2. Use more water to clean the floor, which will probably require two dry brushings.
3. Clean the brooms and pails.
III. Annually.
1. Throw warm, not hot, water on the floor, and brush firmly and quickly, wet and dry. A very little soda in each pailful will be an improvement. More than very little will injure the flooring.
[A new cloth, which it is economical to cut from a great piece which makes into some or many dozens, should be steeped for a night in a pail once filled with boiling water, and in the morning rinsed and wrung several times in clean cold water, then used at once. Two or three new cloths can be steeped in the same pail.]
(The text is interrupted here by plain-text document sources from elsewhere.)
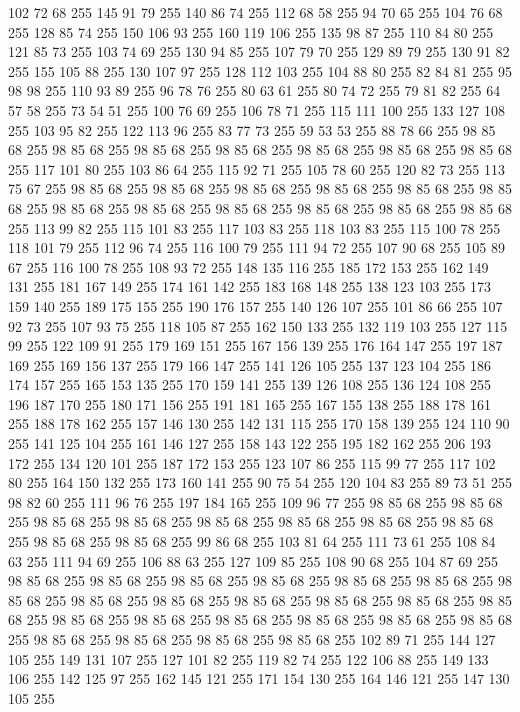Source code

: 102 72 68 255 145 91 79 255 140 86 74 255 112 68 58 255 94 70 65 255 104 76 68 255 128 85 74 255 150 106 93 255 160 119 106 255 135 98 87 255 110 84 80 255 121 85 73 255 103 74 69 255 130 94 85 255 107 79 70 255 129 89 79 255 130 91 82 255 155 105 88 255 130 107 97 255 128 112 103 255 104 88 80 255 82 84 81 255 95 98 98 255 110 93 89 255 96 78 76 255 80 63 61 255 80 74 72 255 79 81 82 255 64 57 58 255 73 54 51 255 100 76 69 255 106 78 71 255 115 111 100 255 133 127 108 255 103 95 82 255 122 113 96 255 83 77 73 255 59 53 53 255 88 78 66 255 98 85 68 255 98 85 68 255 98 85 68 255 98 85 68 255 98 85 68 255 98 85 68 255 98 85 68 255 117 101 80 255 103 86 64 255 115 92 71 255 105 78 60 255 120 82 73 255 113 75 67 255 98 85 68 255 98 85 68 255 98 85 68 255 98 85 68 255 98 85 68 255 98 85 68 255 98 85 68 255 98 85 68 255 98 85 68 255 98 85 68 255 98 85 68 255 98 85 68 255
113 99 82 255 115 101 83 255 117 103 83 255 118 103 83 255 115 100 78 255 118 101 79 255 112 96 74 255 116 100 79 255 111 94 72 255 107 90 68 255 105 89 67 255 116 100 78 255 108 93 72 255 148 135 116 255 185 172 153 255 162 149 131 255 181 167 149 255 174 161 142 255 183 168 148 255 138 123 103 255 173 159 140 255 189 175 155 255 190 176 157 255 140 126 107 255 101 86 66 255 107 92 73 255 107 93 75 255 118 105 87 255 162 150 133 255 132 119 103 255 127 115 99 255 122 109 91 255 179 169 151 255 167 156 139 255 176 164 147 255 197 187 169 255 169 156 137 255 179 166 147 255 141 126 105 255 137 123 104 255 186 174 157 255 165 153 135 255 170 159 141 255 139 126 108 255 136 124 108 255 196 187 170 255 180 171 156 255 191 181 165 255 167 155 138 255 188 178 161 255 188 178 162 255 157 146 130 255 142 131 115 255 170 158 139 255 124 110 90 255 141 125 104 255 161 146 127 255 158 143 122 255 195 182 162 255 206 193 172 255 134 120 101 255 187 172 153 255 123 107 86 255 115 99 77 255
117 102 80 255 164 150 132 255 173 160 141 255 90 75 54 255 120 104 83 255 89 73 51 255 98 82 60 255 111 96 76 255 197 184 165 255 109 96 77 255 98 85 68 255 98 85 68 255 98 85 68 255 98 85 68 255 98 85 68 255 98 85 68 255 98 85 68 255 98 85 68 255 98 85 68 255 98 85 68 255 99 86 68 255 103 81 64 255 111 73 61 255 108 84 63 255 111 94 69 255 106 88 63 255 127 109 85 255 108 90 68 255 104 87 69 255 98 85 68 255 98 85 68 255 98 85 68 255 98 85 68 255 98 85 68 255 98 85 68 255 98 85 68 255 98 85 68 255 98 85 68 255 98 85 68 255 98 85 68 255 98 85 68 255 98 85 68 255 98 85 68 255 98 85 68 255 98 85 68 255 98 85 68 255 98 85 68 255 98 85 68 255 98 85 68 255 98 85 68 255 98 85 68 255 98 85 68 255 102 89 71 255 144 127 105 255 149 131 107 255 127 101 82 255 119 82 74 255 122 106 88 255 149 133 106 255 142 125 97 255 162 145 121 255 171 154 130 255 164 146 121 255 147 130 105 255
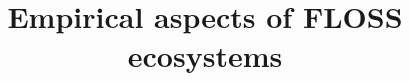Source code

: \documentclass[11pt]{book}
\begin{document}
\title{Empirical aspects of FLOSS ecosystems}

\maketitle








\end{document}
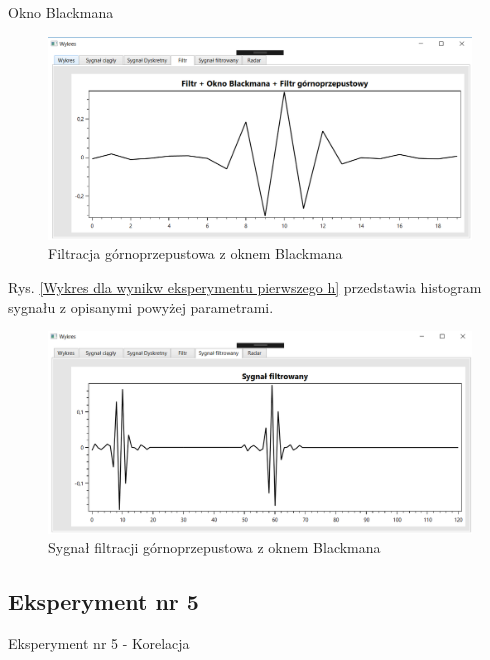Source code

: \documentclass[12pt]{article}
\begin{document}
\newpage
Okno Blackmana
\begin{figure}[h!]
 \centering
 \includegraphics[width=12.3cm]{prostFGOB.PNG}
 \vspace{-0.3cm}
 \caption{Filtracja górnoprzepustowa z oknem Blackmana}
 \label{Wykres dla wyników eksperymentu drugiego}
\end{figure}
\newpage
Rys. \ref{Wykres dla wynikw eksperymentu pierwszego h} przedstawia histogram sygnału z opisanymi powyżej parametrami. 
\begin{figure}[h!]
 \centering
 \includegraphics[width=12.3cm]{prostSFGB.PNG}
 \vspace{-0.3cm}
 \caption{Sygnał filtracji górnoprzepustowa z oknem Blackmana}
 \label{Histogram dla wyników eksperymentu drugiego}
\end{figure}



\subsection{Eksperyment nr 5}

Eksperyment nr 5 - Korelacja\\
\end{document}

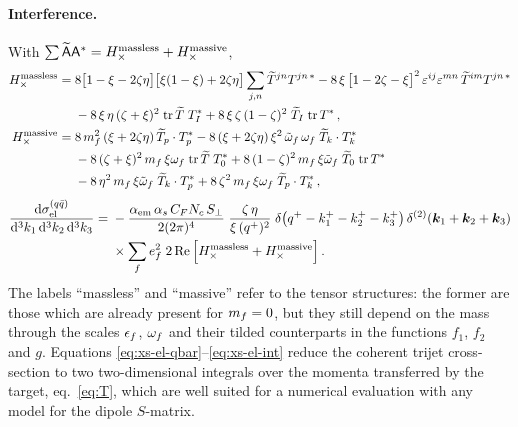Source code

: \paragraph{Interference.} With $\sum\widetilde{\mathsf{A}}\mathsf{A}^*=H_\times^{\rm massless}+H_\times^{\rm massive}$,
\begin{align}
H_\times^{\rm massless}={}&8\big[1-\xi-2\zeta\eta\big]\big[\xi(1-\xi)+2\zeta\eta\big]\sum_{j,n}\widetilde T^{jn}T^{jn\,*}
-8\,\xi\,\big[1-2\zeta-\xi\big]^2\,\varepsilon^{ij}\varepsilon^{mn}\,\widetilde T^{im}T^{jn\,*}
\nonumber\\
&-8\,\xi\,\eta\,(\zeta+\xi)^2\;{\rm tr}\,\widetilde T\;T_I^*+8\,\xi\,\zeta\,(1-\zeta)^2\;\widetilde T_I\;{\rm tr}\,T^*\,,
\nonumber\\
H_\times^{\rm massive}={}&8\,m_f^2\,(\xi+2\zeta\eta)\,\widetilde T_p\cdot T_p^*
-8\,(\xi+2\zeta\eta)\,\xi^2\,\tilde{\omega}_f\,\omega_f\;\widetilde T_k\cdot T_k^*
\nonumber\\
&-8\,(\zeta+\xi)^2\,m_f\,\xi\omega_f\;{\rm tr}\,\widetilde T\;T_0^*+8\,(1-\zeta)^2\,m_f\,\xi\tilde{\omega}_f\;\widetilde T_0\;{\rm tr}\,T^*
\nonumber\\
&-8\,\eta^2\,m_f\,\xi\tilde{\omega}_f\;\widetilde T_k\cdot T_p^*+8\,\zeta^2\,m_f\,\xi\omega_f\;\widetilde T_p\cdot T_k^*\,,
\label{eq:H-el-int}
\end{align}
\begin{align}
\frac{{\rm d}\sigma^{(q\bar q)}_{\rm el}}{{\rm d}^3k_1\,{\rm d}^3k_2\,{\rm d}^3k_3}={}&-
\frac{\alpha_{\rm em}\,\alpha_s\,C_FN_c\,S_\perp}{2(2\pi)^{4}}\;\frac{\zeta\,\eta}{\xi\,(q^+)^2}\;
\delta\big(q^+-k_1^+-k_2^+-k_3^+\big)\,\delta^{(2)}(\bm{k}_1+\bm{k}_2+\bm{k}_3)
\nonumber\\
&\times\sum_fe_f^2\;2\,{\rm Re}\,\Big[H_\times^{\rm massless}+H_\times^{\rm massive}\Big]\,.
\label{eq:xs-el-int}
\end{align}
The labels ``massless'' and ``massive'' refer to the tensor structures: the former are those which are
already present for $m_f=0$, but they still depend on the mass through the scales $\epsilon_f$, $\omega_f$ and
their tilded counterparts in the functions $f_1$, $f_2$ and $g$. Equations
\eqref{eq:xs-el-qbar}--\eqref{eq:xs-el-int} reduce the coherent trijet cross-section to two
two-dimensional integrals over the momenta transferred by the target, eq.~\eqref{eq:T}, which are well
suited for a numerical evaluation with any model for the dipole $S$-matrix.
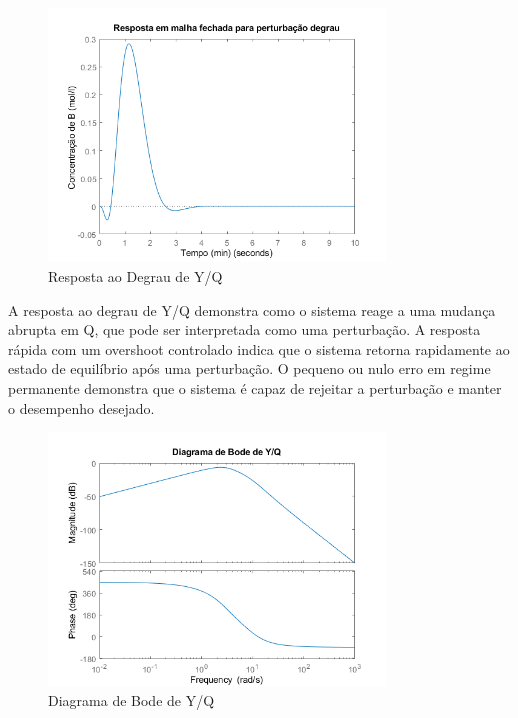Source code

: \documentclass[a4paper,12pt]{article}
\begin{document}
\begin{figure}[H]
    \centering %
    \includegraphics[width=0.8\textwidth]{Imagens/1B/1BRespostaPerturbaçãoAutoral.png} %
    \caption{Resposta ao Degrau de Y/Q}
    \label{fig:exemplo} %
\end{figure}

A resposta ao degrau de Y/Q demonstra como o sistema reage a uma mudança abrupta em Q, que pode ser interpretada como uma perturbação. A resposta rápida com um overshoot controlado indica que o sistema retorna rapidamente ao estado de equilíbrio após uma perturbação. O pequeno ou nulo erro em regime permanente demonstra que o sistema é capaz de rejeitar a perturbação e manter o desempenho desejado.
 

\begin{figure}[H]
    \centering %
    \includegraphics[width=0.8\textwidth]{Imagens/1B/1BbodeYQAutoral.png} %
    \caption{Diagrama de Bode de Y/Q}   
\end{figure}
\end{document}
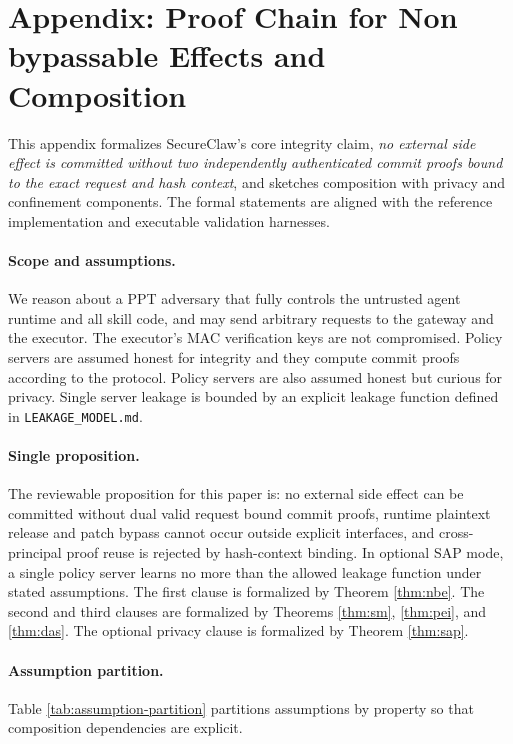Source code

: %

\section{Appendix: Proof Chain for Non bypassable Effects and Composition}
\label{app:proofs}

This appendix formalizes SecureClaw's core integrity claim, \emph{no external side effect is
committed without two independently authenticated commit proofs bound to the exact request and hash
context}, and sketches composition with privacy and confinement components.
The formal statements are aligned with the reference implementation and executable validation harnesses.

\paragraph{Scope and assumptions.}
We reason about a PPT adversary that fully controls the untrusted agent runtime and all skill code,
and may send arbitrary requests to the gateway and the executor. The executor's MAC verification keys
are not compromised.
Policy servers are assumed honest for integrity and they compute commit proofs according to the
protocol.
Policy servers are also assumed honest but curious for privacy.
Single server leakage is bounded by an explicit leakage function defined in \texttt{LEAKAGE\_MODEL.md}.

\paragraph{Single proposition.}
The reviewable proposition for this paper is:
no external side effect can be committed without dual valid request bound commit proofs, runtime
plaintext release and patch bypass cannot occur outside explicit interfaces, and cross-principal proof
reuse is rejected by hash-context binding.
In optional SAP mode, a single policy server learns no more than the allowed leakage function under
stated assumptions.
The first clause is formalized by Theorem \ref{thm:nbe}.
The second and third clauses are formalized by Theorems \ref{thm:sm}, \ref{thm:pei}, and \ref{thm:das}.
The optional privacy clause is formalized by Theorem \ref{thm:sap}.

\paragraph{Assumption partition.}
Table \ref{tab:assumption-partition} partitions assumptions by property so that composition dependencies are explicit.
III.—Cautions in Hospital-Building.—Often repeated, but oftener neglected.
1. Wherever practicable build the hospital on arches; but, for the sake of discipline, they should be locked up.
2. If practicable, let the laundry, if served by women, be removed from sight of the place where the patients take exercise, and of the ward windows.
3. In a Civil Hospital it is objectionable to give the female patients right to take exercise in corridors which the officers and servants have constantly to traverse to go to and from the wards. In a Military Hospital it is of little comparative disadvantage that the patients should do this, although,
4. In building a hospital it might be well worth while to contrive that the covered space, essential to give the patients power of taking exercise, should be used solely for that purpose.